In rejecting the petitioner’s contention that the untimeliness of the hearing required a reversal of the board’s order, we said:

“The remedy for a violation of the time requirements is an issue of legislative intent. We are unwilling to write a provision into the statute that would mandate that petitioner be released on parole because of the board’s violation of the time requirements. See ORS 174.010 (the office of the court is simply to declare what is in a statute, not insert what has been omitted). Rather, it appears that the legislature had other remedies in mind. For instance, petitioner could have compelled the board to act by writ of mandamus. ORS 34.110; see also Valleur v. McGee, 42 Or App 391, 600 P2d 914 (1979) (where Psychiatric Security Review Board failed to carry out its statutory duty to hold a hearing to review defendant’s commitment to state hospital, petitioner was not entitled to be discharged; the remedy was to compel performance of the board’s obligation by writ of mandamus). Moreover, petitioner does not argue that he suffered prejudice as a result of the delay. For the above reasons, we conclude that the procedural delay does not require a reversal of the board’s order.”

200 Or App at 456; accord Demeyer v. Board of Parole, 206 Or App 740, 744, 139 P3d 969, adh’d to as modified on recons, 208 Or App 267, 144 P3d 981 (2006) (untimely filing of board-ordered psychological evaluation of prisoner did not preclude board from considering evaluation or require release of prisoner in absence of such remedies in relevant statutes).
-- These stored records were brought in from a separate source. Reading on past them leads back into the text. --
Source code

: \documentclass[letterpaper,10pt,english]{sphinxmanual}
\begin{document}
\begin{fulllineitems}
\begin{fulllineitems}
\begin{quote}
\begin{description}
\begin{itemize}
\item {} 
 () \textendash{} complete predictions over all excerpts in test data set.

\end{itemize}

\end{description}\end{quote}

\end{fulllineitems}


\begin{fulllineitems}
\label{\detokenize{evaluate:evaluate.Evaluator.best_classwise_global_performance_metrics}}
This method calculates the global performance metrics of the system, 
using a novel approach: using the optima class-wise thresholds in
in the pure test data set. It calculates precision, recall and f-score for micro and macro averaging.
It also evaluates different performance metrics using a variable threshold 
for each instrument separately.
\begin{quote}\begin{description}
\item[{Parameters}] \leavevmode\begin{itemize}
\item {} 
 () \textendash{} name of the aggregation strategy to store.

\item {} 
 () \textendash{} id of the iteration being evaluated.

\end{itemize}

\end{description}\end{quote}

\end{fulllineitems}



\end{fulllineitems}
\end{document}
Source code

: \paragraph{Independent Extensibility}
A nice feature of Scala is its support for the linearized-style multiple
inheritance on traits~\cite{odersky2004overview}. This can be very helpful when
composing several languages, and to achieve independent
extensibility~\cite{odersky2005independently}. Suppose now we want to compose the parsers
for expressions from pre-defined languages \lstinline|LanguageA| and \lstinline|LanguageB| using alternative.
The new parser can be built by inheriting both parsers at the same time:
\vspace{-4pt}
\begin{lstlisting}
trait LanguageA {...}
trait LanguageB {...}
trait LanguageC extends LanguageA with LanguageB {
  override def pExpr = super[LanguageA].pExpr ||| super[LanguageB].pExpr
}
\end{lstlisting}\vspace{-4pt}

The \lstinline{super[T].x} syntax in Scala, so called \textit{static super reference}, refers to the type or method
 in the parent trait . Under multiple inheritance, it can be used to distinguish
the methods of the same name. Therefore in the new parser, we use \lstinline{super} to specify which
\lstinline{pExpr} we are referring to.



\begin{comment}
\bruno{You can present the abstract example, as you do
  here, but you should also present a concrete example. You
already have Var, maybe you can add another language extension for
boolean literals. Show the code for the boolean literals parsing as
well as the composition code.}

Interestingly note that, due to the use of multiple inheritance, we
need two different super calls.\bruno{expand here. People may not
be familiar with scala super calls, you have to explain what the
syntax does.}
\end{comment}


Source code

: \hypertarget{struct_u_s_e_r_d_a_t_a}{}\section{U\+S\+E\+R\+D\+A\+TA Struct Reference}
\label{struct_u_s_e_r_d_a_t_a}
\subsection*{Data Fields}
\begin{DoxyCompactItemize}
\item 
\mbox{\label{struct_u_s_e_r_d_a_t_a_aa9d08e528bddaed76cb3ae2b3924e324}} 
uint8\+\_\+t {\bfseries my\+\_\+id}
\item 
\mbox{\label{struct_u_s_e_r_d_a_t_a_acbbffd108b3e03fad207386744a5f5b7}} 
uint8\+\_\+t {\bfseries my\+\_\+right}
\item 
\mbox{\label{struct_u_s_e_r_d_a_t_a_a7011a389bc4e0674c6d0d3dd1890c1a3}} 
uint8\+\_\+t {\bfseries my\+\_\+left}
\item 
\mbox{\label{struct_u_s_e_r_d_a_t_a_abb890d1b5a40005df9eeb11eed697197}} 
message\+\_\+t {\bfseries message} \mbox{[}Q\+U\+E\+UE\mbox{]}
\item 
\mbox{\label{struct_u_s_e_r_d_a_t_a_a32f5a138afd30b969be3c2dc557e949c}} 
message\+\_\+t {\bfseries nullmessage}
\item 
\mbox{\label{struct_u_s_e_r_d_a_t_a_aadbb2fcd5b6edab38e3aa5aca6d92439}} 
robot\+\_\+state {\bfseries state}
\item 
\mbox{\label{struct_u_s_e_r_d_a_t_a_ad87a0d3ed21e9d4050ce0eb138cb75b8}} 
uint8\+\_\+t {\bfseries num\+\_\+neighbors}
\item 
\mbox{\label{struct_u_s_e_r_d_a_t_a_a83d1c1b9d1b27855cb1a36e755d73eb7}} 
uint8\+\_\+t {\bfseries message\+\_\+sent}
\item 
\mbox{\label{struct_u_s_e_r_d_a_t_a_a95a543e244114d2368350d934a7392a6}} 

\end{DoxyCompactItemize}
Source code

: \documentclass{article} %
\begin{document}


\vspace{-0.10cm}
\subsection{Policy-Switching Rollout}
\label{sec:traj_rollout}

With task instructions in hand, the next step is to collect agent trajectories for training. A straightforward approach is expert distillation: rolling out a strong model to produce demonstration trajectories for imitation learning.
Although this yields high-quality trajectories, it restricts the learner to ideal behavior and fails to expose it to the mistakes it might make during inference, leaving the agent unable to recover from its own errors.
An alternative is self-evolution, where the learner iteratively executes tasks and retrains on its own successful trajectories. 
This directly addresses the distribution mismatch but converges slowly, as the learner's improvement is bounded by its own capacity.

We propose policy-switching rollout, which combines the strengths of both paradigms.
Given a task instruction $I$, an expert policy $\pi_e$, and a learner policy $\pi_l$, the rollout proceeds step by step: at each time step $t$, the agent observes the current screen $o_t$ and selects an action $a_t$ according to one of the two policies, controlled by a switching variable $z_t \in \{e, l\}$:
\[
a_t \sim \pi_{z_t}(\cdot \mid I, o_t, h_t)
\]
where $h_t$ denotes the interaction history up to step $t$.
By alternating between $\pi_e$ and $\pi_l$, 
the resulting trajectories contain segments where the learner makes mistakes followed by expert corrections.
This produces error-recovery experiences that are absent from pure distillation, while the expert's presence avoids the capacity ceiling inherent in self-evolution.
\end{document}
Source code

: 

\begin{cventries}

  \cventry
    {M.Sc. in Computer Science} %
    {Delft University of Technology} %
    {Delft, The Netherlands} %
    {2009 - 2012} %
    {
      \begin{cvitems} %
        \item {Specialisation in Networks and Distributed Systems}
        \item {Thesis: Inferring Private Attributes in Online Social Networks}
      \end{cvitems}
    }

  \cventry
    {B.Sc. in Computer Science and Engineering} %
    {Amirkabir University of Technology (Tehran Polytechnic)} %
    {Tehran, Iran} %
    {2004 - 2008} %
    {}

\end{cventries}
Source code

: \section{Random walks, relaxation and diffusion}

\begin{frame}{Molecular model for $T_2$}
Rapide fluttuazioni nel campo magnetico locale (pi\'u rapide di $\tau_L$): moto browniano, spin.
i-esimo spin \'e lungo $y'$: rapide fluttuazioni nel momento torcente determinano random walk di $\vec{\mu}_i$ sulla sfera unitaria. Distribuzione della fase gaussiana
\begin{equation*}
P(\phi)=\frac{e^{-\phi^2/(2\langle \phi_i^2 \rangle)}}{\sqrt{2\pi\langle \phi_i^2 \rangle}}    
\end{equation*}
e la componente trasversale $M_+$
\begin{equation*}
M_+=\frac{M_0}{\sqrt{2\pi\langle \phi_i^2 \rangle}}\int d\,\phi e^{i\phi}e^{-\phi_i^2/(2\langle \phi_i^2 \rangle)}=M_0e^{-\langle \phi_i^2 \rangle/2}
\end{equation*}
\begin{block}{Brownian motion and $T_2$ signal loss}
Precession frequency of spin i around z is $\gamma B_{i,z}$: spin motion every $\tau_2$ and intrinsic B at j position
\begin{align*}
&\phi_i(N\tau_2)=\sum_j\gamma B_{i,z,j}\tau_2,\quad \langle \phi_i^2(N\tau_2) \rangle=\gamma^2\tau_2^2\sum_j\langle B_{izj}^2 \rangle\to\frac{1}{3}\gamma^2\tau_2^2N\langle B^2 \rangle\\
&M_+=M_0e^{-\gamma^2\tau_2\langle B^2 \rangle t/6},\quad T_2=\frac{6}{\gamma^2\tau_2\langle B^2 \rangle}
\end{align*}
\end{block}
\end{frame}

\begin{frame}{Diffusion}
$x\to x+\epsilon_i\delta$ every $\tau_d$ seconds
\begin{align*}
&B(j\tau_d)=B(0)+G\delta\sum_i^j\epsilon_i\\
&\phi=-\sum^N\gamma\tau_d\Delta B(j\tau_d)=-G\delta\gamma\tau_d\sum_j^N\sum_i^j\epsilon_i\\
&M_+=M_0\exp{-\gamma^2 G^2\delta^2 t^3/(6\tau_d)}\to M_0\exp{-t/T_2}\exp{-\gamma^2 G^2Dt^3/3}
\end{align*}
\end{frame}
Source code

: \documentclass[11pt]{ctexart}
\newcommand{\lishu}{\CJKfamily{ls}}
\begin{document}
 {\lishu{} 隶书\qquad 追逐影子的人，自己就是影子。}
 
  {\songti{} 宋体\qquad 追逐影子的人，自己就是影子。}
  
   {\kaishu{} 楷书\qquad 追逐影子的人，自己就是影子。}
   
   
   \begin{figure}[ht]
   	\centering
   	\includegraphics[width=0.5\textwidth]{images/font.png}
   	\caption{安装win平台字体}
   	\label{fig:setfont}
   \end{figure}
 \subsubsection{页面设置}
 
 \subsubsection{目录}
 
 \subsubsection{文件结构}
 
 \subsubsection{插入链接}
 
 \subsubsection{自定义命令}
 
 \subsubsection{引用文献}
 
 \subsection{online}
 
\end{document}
*169A similar analysis applies here. In the absence of a consequence stated in OAR 462-130-0050(5) for the commission’s failure to conduct a hearing within 90 days of petitioner’s appeal, there is no basis for imposing one.2 Additionally, in the absence of a showing that the delay compromised petitioner’s ability to have a fair hearing, we conclude that the procedural deficiency does not require a reversal of the commission’s order. See Cansino v. Employment Div., 126 Or App 572, 577, 869 P2d 882, rev den, 319 Or 149 (1994) (procedural deficiency in conduct of hearing does not require reversal unless deficiency impaired fairness of proceeding or correctness of agency action); see also ORS 183.482(7) (remand required for further agency action if “either the fairness of the proceeding or the correctness of the action may have been impaired by a material error in procedure or a failure to follow prescribed procedure”).

Petitioner raises a number of other substantive and procedural challenges to the commission’s order that we have considered and reject without discussion.

Affirmed.

ORS 462.020(5) states:

“Each person holding a license under this chapter shall comply with all rules and orders of the commission.”

OAR 462-130-0010(l)(r) provides that no person or licensee shall:

“Submit or knowingly allow to be submitted to the commission, commission personnel, racing secretary or any racing animal registry, any report or document or application which contains false or misleading information.”

In this case, the investigator determined that petitioner had submitted false or misleading information about his prior, rather extensive, criminal record and his Social Security number.

We note that, under OAR 462-130-0060, the commission is authorized to initiate a hearing on its own motion or upon referral from the board of stewards.